Early detection, diagnosis, and treatment are important factors affecting the prognosis of MBC. More clinical trials at the genomic level might provide new ideas for the future study of MBC (Fostira et al., 2018). Besides Oncotype DX, multigene tests based on high-throughput technology platforms, innovative prediction models based on interdisciplinary research, and dynamic risk monitoring based on repetitive tests will offer new opportunities and directions for multigene tests of MBC in the future.
Footnotes
Declaration of Conflicting Interests
The author(s) declared no potential conflicts of interest with respect to the research, authorship, and/or publication of this article.
Funding
The author(s) disclosed receipt of the following financial support for the research, authorship, and/or publication of this article: This work was supported by the National Natural Science Foundation of China (No. 81773163, 81702881, 81702593).

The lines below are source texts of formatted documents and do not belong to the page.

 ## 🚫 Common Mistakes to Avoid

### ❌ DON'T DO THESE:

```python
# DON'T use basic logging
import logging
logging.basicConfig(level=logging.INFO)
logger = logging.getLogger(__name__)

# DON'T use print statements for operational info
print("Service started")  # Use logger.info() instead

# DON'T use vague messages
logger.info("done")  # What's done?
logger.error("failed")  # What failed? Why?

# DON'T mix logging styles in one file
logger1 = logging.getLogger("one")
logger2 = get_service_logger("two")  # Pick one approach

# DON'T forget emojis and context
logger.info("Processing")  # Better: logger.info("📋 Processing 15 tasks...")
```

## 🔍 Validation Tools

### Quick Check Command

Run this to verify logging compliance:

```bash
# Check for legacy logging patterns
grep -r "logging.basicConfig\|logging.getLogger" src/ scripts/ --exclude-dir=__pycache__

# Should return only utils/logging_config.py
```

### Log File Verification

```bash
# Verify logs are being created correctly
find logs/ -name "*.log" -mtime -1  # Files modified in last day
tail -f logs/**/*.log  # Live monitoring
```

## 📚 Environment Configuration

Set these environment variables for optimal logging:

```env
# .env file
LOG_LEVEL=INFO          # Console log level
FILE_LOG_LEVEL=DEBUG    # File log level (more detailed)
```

Ethics Approval and Informed Consent Statements
This study was approved by the Ethics Committee of the First Affiliated Hospital of China Medical University (Approval number. AF-SOP-07-1.1-01). All procedures performed in the study were in accordance with the ethical standards of the institutional and national research committee and with the Helsinki declaration and its later amendments or comparable ethical standards. Written informed consent was obtained from the patient for the publication of this case report. The patient signed on the consent, which was maintained properly by the China Medical University.